Elya Yalonetski ist in der Ukraine aufgewachsen, studierte in der Nähe von Moskau Kunst und lebte in Israel. Dann kehrte sie als israelische Bürgerin nach Russland zurück und studierte an der traditionsreichen Vasnetzov Kunstschule in Abramtsevo. „Ich komme aus einer kleinen ukrainischen Stadt, die einst sehr jüdisch war. Früher gab es dort zehn Synagogen, und als wir 1990 die Stadt verließen, blieben nur 34 jüdische Familien“, erzählt Elya. Deswegen vereint ihre Keramik Motive vieler Kulturen und Traditionen und erinnert manchmal an das russische Kunsthandwerk. „Obwohl ich Jüdin bin, habe ich in Russland studiert und die Renaissance der Orthodoxie in den 90ern miterlebt, deswegen mache ich auch Engel. Außerdem haben wir an der Kunstakademie russisches Handwerk studiert, das hat mich geprägt“. Seit 2008 lebt die Keramikkünstlerin in ihrer Wahlheimat Berlin.

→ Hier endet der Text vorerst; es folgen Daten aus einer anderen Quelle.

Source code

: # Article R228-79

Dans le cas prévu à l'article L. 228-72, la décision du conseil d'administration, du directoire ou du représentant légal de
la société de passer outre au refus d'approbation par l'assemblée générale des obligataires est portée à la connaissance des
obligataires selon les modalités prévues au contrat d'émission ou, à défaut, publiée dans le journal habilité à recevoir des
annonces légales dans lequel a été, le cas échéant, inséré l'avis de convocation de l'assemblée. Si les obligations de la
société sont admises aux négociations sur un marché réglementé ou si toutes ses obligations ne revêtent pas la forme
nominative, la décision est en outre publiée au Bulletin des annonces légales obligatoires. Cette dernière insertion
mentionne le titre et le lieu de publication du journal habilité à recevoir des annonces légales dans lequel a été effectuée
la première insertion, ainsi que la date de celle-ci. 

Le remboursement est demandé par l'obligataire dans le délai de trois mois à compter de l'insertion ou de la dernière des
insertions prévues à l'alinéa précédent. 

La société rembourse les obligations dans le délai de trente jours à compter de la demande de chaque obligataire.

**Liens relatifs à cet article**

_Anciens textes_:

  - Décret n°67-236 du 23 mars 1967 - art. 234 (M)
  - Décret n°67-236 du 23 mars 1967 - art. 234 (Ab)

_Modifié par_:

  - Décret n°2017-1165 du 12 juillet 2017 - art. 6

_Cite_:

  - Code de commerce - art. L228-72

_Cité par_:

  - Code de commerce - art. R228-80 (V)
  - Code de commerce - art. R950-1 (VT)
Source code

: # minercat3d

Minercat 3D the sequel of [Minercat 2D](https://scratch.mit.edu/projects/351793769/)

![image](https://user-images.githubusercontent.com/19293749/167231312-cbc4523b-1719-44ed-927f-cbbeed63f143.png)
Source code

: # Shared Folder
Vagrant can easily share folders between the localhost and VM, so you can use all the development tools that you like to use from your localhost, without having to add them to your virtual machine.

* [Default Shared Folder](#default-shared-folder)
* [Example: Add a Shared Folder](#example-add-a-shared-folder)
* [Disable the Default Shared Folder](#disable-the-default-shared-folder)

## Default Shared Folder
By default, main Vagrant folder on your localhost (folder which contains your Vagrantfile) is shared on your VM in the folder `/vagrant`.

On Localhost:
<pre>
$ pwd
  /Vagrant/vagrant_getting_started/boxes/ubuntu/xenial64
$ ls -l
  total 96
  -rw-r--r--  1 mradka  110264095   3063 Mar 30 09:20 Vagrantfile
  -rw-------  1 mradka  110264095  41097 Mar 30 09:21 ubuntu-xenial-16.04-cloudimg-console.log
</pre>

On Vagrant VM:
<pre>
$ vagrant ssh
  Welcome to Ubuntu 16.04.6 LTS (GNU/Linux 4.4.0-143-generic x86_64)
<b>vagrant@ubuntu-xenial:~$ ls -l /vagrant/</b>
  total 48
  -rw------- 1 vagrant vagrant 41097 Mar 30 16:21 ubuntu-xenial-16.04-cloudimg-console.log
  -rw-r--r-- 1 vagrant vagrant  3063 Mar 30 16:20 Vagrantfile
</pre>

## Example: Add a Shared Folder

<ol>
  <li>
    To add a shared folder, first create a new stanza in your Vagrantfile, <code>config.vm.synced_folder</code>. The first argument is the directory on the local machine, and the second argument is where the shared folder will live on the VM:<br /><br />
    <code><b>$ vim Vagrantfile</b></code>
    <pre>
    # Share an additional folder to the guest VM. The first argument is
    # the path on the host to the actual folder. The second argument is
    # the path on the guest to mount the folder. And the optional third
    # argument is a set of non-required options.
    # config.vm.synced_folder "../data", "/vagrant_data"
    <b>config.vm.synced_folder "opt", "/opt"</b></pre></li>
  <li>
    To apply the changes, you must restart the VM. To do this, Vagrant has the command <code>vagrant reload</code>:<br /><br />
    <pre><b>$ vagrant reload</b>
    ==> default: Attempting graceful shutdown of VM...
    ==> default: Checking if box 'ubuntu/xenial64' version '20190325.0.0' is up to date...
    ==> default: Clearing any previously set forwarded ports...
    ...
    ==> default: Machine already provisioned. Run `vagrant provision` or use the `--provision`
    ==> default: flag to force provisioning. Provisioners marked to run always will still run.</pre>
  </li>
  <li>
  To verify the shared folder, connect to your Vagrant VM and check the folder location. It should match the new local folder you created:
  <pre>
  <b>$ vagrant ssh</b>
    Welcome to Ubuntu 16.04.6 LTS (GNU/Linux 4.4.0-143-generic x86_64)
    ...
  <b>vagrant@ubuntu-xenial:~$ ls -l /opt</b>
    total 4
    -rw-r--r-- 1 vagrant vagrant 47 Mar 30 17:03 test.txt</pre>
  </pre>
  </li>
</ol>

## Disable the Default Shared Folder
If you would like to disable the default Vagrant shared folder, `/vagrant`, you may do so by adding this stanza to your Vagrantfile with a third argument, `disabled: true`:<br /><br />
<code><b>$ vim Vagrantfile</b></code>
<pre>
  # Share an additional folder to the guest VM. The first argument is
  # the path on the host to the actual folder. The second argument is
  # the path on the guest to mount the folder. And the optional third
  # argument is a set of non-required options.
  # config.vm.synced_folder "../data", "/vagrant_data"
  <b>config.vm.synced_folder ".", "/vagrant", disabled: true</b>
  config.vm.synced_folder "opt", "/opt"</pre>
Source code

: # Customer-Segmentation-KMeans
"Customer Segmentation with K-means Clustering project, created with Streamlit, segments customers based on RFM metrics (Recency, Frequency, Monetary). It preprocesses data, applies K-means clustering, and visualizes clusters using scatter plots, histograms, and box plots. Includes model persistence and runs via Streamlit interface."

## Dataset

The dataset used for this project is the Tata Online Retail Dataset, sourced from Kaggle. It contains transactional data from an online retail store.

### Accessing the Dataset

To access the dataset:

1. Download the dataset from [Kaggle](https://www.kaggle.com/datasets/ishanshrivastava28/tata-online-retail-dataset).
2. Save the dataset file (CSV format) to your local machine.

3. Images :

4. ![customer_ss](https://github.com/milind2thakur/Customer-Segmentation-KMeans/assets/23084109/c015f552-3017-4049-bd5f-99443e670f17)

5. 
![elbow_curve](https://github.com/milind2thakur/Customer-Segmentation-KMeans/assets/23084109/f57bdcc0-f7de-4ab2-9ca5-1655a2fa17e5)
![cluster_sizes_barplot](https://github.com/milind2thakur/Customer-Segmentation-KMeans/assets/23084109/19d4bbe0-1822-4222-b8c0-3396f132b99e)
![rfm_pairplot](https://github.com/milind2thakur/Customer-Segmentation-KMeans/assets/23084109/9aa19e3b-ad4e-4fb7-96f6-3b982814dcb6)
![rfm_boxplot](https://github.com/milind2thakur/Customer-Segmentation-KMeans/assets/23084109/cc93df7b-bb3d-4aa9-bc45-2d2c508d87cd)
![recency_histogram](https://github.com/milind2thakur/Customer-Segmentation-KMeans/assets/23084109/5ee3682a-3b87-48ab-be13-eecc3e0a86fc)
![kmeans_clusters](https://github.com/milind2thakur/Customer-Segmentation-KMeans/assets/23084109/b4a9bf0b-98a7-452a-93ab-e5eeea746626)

Mit ihren außergewöhnlichen burlesken Figuren scheint sie nicht in die moderne technologische Welt zu passen. Wer interessiert sich im Zeitalter von Smartphones für Keramik? „Ich glaube, Sie irren sich“, sagt die Künstlerin. „Alle unsere elektronischen Geräte werden verschwinden, aber die Keramik wird auch in zweitausend Jahren noch da sein. Vielleicht ist es in Deutschland wirklich keine populäre Kunstform. Wahrscheinlich liegt es daran, dass die Menschen es gewohnt sind, schnell von Ort zu Ort umzuziehen. Sie wollen dabei kein Ballast haben. Es ist ein Problem für zeitgenössische Künstler im Allgemeinen. Wir alle fliegen ohne Gepäck. Unsere Zeit hat sich in ein kleines Format verwandelt. Und die Dinge, die wir anfassen können, brauchen wir nicht mehr. Daher bleibt die Fotografie als Genre relevant: ein Bild kann immer gedruckt und dann weggeworfen werden. Und in der neuen Wohnung können Sie sie erneut ausdrucken“.

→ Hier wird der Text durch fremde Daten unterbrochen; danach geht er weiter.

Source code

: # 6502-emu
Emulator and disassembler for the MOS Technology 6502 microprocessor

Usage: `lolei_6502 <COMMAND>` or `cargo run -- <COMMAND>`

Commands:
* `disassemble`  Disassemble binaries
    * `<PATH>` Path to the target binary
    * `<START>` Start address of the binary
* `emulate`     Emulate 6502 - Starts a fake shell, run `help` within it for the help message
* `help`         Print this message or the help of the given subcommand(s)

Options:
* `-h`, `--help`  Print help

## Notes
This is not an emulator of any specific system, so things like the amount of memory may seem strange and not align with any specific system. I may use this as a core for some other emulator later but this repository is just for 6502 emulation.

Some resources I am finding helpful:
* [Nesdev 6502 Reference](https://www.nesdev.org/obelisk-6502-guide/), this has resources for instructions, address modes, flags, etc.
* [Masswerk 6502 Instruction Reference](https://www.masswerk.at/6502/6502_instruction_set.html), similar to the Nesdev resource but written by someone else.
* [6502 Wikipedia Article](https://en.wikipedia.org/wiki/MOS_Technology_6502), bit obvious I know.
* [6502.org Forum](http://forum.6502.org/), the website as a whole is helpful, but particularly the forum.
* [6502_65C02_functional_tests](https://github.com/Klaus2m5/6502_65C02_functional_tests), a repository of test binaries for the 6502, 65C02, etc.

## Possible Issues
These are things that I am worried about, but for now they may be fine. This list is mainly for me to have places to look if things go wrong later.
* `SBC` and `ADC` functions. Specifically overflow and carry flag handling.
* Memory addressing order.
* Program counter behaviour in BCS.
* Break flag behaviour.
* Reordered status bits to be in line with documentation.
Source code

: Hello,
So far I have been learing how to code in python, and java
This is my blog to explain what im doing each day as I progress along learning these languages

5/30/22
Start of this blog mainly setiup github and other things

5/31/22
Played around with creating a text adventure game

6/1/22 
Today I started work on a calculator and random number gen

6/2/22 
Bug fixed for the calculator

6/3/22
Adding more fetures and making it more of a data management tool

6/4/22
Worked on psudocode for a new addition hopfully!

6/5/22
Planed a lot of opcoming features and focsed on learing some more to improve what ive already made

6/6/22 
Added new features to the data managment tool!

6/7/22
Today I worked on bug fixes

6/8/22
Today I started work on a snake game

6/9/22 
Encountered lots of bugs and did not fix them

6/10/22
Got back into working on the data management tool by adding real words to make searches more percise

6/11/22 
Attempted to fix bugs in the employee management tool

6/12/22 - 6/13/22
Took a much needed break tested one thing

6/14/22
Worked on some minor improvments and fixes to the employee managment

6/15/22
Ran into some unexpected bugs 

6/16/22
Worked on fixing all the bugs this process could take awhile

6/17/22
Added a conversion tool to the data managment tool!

Doch Elya bleibt ihrem Stil treu und macht keine Dinge, die wie Teller oder Teekessel „gut gehen“. „Ich kann nichts ohne Liebe schaffen oder gar  meine Kunst in ein Fließband verwandeln.“

Mir ihrer Installation über Garten Eden begann sie bevor das Coronavirus kam. „Das Thema der Vertreibung aus dem Himmel scheint jetzt aktuell zu sein. Ich hoffe, dass wir alle mit diesem Problem fertig werden. Meine Eva hält in der Hand sogar eine Schüssel mit einer Schlange als Symbol der Medizin. Ich meine, ich habe sogar die Schlange in etwas Positives umgewandelt. Vielleicht sollten wir einige Schlussfolgerungen ziehen und aus dieser Krise etwas lernen“.

Wie ist die Vernissage gelaufen? „Wir sind daran gewöhnt, dass überall auf der Welt Musiker Konzerte online geben. Aber eine Online-Ausstellung zu machen, ist etwas völlig Neues. Vor der Epidemie waren die Berliner mit kulturellen Angeboten sehr verwöhnt. Es gab eher das Problem zu entscheiden, zu welcher Veranstaltung man geht. Jetzt sind wir in unseren vier Wänden eingesperrt, und die Leute sind von der Idee einer Online-Vernissage begeistert. Mehr als tausend Menschen kamen online zu unserer Ausstellung. Obwohl es natürlich schwierig ist, die Wirkung auf die Zuschauer auf diese Weise zu spüren. Aber vielleicht finden wir neue Wege, um mit der Kunst in Kontakt zu kommen“, meint Elya.